---
date: '2025-10-04'
description: properties in language models.
id: Polysemantic
modified: 2026-06-05 15:08:07 GMT-04:00
socials:
  circuits: https://transformer-circuits.pub/2023/monosemantic-features/index.html
tags:
  - interp
  - llm
title: Polysemantic
created: '2025-10-04'
published: '2025-10-04'
pageLayout: default
slug: thoughts/polysemantic
permalink: https://aarnphm.xyz/thoughts/polysemantic.md
generator:
  quartz: v4.6.0
  hostedProvider: Cloudflare
  baseUrl: aarnphm.xyz
full: https://aarnphm.xyz/llms-full.txt
---
see also: [[thoughts/mechanistic interpretability]], [[thoughts/Negation]], [[thoughts/Compositionality]]

## core logic

- Polysemantic neurons fire for several disjoint concepts because modern transformers store more latent features than they have neurons, forcing representations to share directions in activation space, i.e [[thoughts/mechanistic interpretability#superposition hypothesis]]
- Superposition can be modeled as a compressed-sensing regime: features are sparse, embeddings are dense, and recovering the underlying basis requires solving an underdetermined inverse problem.
- Neuron-level interpretability breaks down under superposition; intervening on a single neuron perturbs many unrelated features, so the natural unit of explanation shifts from neurons to higher-dimensional features.

## [[thoughts/sparse autoencoder]] decomposition

> \[!tip\] dictionary learning is applied to residual stream activations, not tokens.

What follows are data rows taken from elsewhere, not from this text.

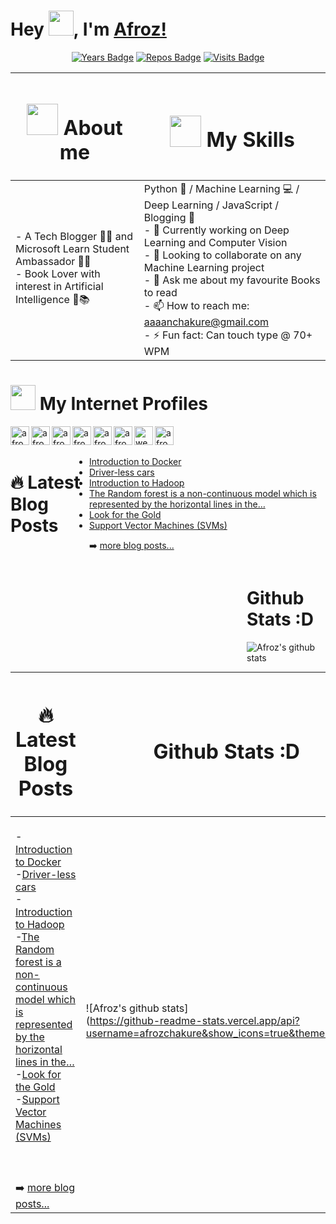 # Hey <img src="https://github.com/afrozchakure/afrozchakure/blob/master/assets/wave.gif" width="40px">, I'm [Afroz!](https://github.com/afrozchakure) 

<div align="center">

[![Years Badge](https://badges.pufler.dev/years/afrozchakure?style=for-the-badge&logo)](https://badges.pufler.dev)
[![Repos Badge](https://badges.pufler.dev/repos/afrozchakure?color=blue&style=for-the-badge&logo)](https://badges.pufler.dev)
[![Visits Badge](https://badges.pufler.dev/visits/afrozchakure/Internity-Summer-Internship-Work?color=blueviolet&style=for-the-badge&logo)](https://badges.pufler.dev)

</div>

| <h1><img src="https://media.giphy.com/media/VgCDAzcKvsR6OM0uWg/giphy.gif" width="50" draggable="false" >  About me</h1>        | <h1> <img src="https://media.giphy.com/media/WUlplcMpOCEmTGBtBW/giphy.gif" width="50">  My Skills </h1>                                                                                                                                                                                                                                                    |
|--------------------------------------------------------------------------------------------------------------------------------|-------------------------------------------------------------------------------------------------------------------------------------------------------------------------------------------------------------------------------------------------------------------------------------------------------------------------------------------------------------|
| - A Tech Blogger 👨‍💻 and Microsoft Learn Student Ambassador 👨‍🎓<br> - Book Lover with interest in Artificial Intelligence 🤖📚<br> |  Python 🐍 / Machine Learning 💻 / Deep Learning / JavaScript / Blogging 💖<br>  - 🔭 Currently working on Deep Learning and Computer Vision <br> - 🌱 Looking to collaborate on any Machine Learning project <br> - 💬 Ask me about my favourite Books to read <br> - 📫 How to reach me:  aaaanchakure@gmail.com <br> - ⚡ Fun fact: Can touch type @ 70+ WPM<br> |

# <img src="https://media.giphy.com/media/T5nP7Nwu5FzMc/giphy.gif" width="40"> My Internet Profiles   

<!-- Github -->
<a href="https://github.com/afrozchakure">
  <img align="left" alt="afrozchakure's github" width="30px" src="https://image.flaticon.com/icons/svg/2111/2111432.svg" draggable="false" />
</a> 
<!-- Medium -->
<a href="https://medium.com/@aaaanchakure">
  <img align="left" alt="afrozchakure's Medium" width="30px" src="https://github.com/afrozchakure/afrozchakure/blob/master/logos/medium-brands.svg" draggable="false" />
</a> 
<!-- Hackerrank -->
<a href="https://www.hackerrank.com/aaaanchakure?hr_r=1">
  <img align="left" alt="afroz's Hackerrank" width="30px" src="https://assets.brandfolder.com/y9ol94wb/v/331198/view@2x.png?v=1591971279" draggable="false" />
</a>
<!-- Hacker Noon -->
<a href="https://hackernoon.com/u/afroz-chakure">
  <img align="left" alt="afroz's Hackerrank" width="30px" src="https://github.com/afrozchakure/afrozchakure/blob/master/logos/hackernoon.jpeg" draggable="false" />
</a>
<!-- Stack Overflow -->
<a href="https://stackoverflow.com/users/10404589/afroz-chakure">
  <img align="left" alt="afroz's Hackerrank" width="30px" src="https://github.com/afrozchakure/afrozchakure/blob/master/logos/stackoverflow.png" draggable="false" />
</a>
<!-- Linkedin -->
<a href="https://www.linkedin.com/in/afroz-chakure-489780168/"> <img align="left" alt="afrozchakure | LinkedIn" width="30px" src="https://github.com/afrozchakure/afrozchakure/blob/master/logos/linkedin.jpg" draggable="false"/>
<!-- Website -->
<a href="https://hardtasksin.wordpress.com"> <img align="left" src='https://cdn.jsdelivr.net/npm/simple-icons@3.0.1/icons/icloud.svg' alt='website' width='30px' draggable="false">
<!-- Youtube -->
<a href="https://www.youtube.com/channel/UCPmy03SOvaSa7rFbp6x31Hw?view_as=subscriber" > <img align="left" alt="afrozchakure | YouTube" width="30px" src="https://cdn.jsdelivr.net/npm/simple-icons@v3/icons/youtube.svg" draggable="false"/><br><br>  

<span>
<span style="float:left;width: 25%;">

# 🔥 Latest Blog Posts
<!-- Medium:START -->
- [Introduction to Docker](https://medium.com/swlh/introduction-to-docker-96aad5eabb30?source=rss-e956e8d58684------2)
- [Driver-less cars](https://towardsdatascience.com/driver-less-cars-ec8c22b5187a?source=rss-e956e8d58684------2)
- [Introduction to Hadoop](https://towardsdatascience.com/introduction-to-hadoop-bd305512a28c?source=rss-e956e8d58684------2)
- [The Random forest is a non-continuous model which is represented by the horizontal lines in the…](https://medium.com/@aaaanchakure/the-random-forest-is-a-non-continous-model-which-is-represented-by-the-horizontal-lines-in-the-aadd49864ae2?source=rss-e956e8d58684------2)
- [Look for the Gold](https://medium.com/@aaaanchakure/look-for-the-gold-8bbe23757d64?source=rss-e956e8d58684------2)
- [Support Vector Machines (SVMs)](https://towardsdatascience.com/support-vector-machines-svms-4bcccbd78369?source=rss-e956e8d58684------2)
<!-- Medium:END -->

➡️ [more blog posts...](https://medium.com/@aaaanchakure)

</span>

<span style="float:right;width:25%;">

# Github Stats :D
<p align="left">

![Afroz's github stats](https://github-readme-stats.vercel.app/api?username=afrozchakure&show_icons=true&theme=radical)
</p>

</span>
</span>


|<h1>🔥 Latest Blog Posts</h1>                                                                                                                                                                                                                                                                                                                                                                                                                                                                                                                                                                                                                                                                                                                                                                                                                                                                                                                                                                                                                                                            | <h1>Github Stats :D</h1>                                                                                                                                    
|-----------------------------------------------------------------------------------------------------------------------------------------------------------------------------------------------------------------------------------------------------------------------------------------------------------------------------------------------------------------------------------------------------------------------------------------------------------------------------------------------------------------------------------------------------------------------------------------------------------------------------------------------------------------------------------------------------------------------------------------------------------------------------------------------------------------------------------------------------------------------------------------------------------------------------------------------------------------------------------------------------------------------------------------------------------------------------------------|-------------------------------------------------------------------------------------------------------------------------------------------------------------|
 <!-- Medium:START --><br>-[Introduction to Docker](https://medium.com/swlh/introduction-to-docker-96aad5eabb30?source=rss-e956e8d58684------2)<br>-[Driver-less cars](https://towardsdatascience.com/driver-less-cars-ec8c22b5187a?source=rss-e956e8d58684------2)<br>-[Introduction to Hadoop](https://towardsdatascience.com/introduction-to-hadoop-bd305512a28c?source=rss-e956e8d58684------2)<br>-[The Random forest is a non-continuous model which is represented by the horizontal lines in the…](https://medium.com/@aaaanchakure/the-random-forest-is-a-non-continous-model-which-is-represented-by-the-horizontal-lines-in-the-aadd49864ae2?source=rss-e956e8d58684------2)<br>-[Look for the Gold](https://medium.com/@aaaanchakure/look-for-the-gold-8bbe23757d64?source=rss-e956e8d58684------2)<br>-[Support Vector Machines (SVMs)](https://towardsdatascience.com/support-vector-machines-svms-4bcccbd78369?source=rss-e956e8d58684------2)<br><!-- Medium:END --><br><br><br>➡️ [more blog posts...](https://medium.com/@aaaanchakure)<br> | <p align="left"><br>![Afroz's github stats]<br>(https://github-readme-stats.vercel.app/api?username=afrozchakure&show_icons=true&theme=radical)<br></p>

- Anthropic train overcomplete sparse autoencoders (SAEs) on residual stream activations, expanding the hidden dimension (e.g., 16× width) and enforcing L1 sparsity so each feature activates rarely while reconstructing the original activations with low error.
- Periodic neuron resampling revives “dead” SAE units by resetting them to unexplained activations, improving coverage without sacrificing sparsity.
- The learned dictionary yields monosemantic features whose activation patterns align with interpretable motifs (e.g., particular tokens, syntax, code snippets), enabling causal tests such as activation patching on tasks like indirect-object identification.

## implications

- Sparse-feature dictionaries let researchers ablate or boost individual concepts instead of neurons, making counterfactual interventions sharper and revealing which features drive specific completions.
- Polysemanticity thus appears as a resource trade-off: models compress many sparse features into limited neurons for efficiency, but we can externalize that superposition into a larger, human-readable basis.

## polysemantic versus monosemantic

- Residual stream activations $x \in \mathbb{R}^n$ as a sparse combination of latent features $f \in \mathbb{R}^m$ with $m \gg n$, so that

$$
x = W f, \qquad W \in \mathbb{R}^{n \times m}, \; \|f\|_0 \ll m.
$$

In the polysemantic regime, multiple non-zero coordinates of $f$ project through shared columns of $W$, producing mixed neuron activations.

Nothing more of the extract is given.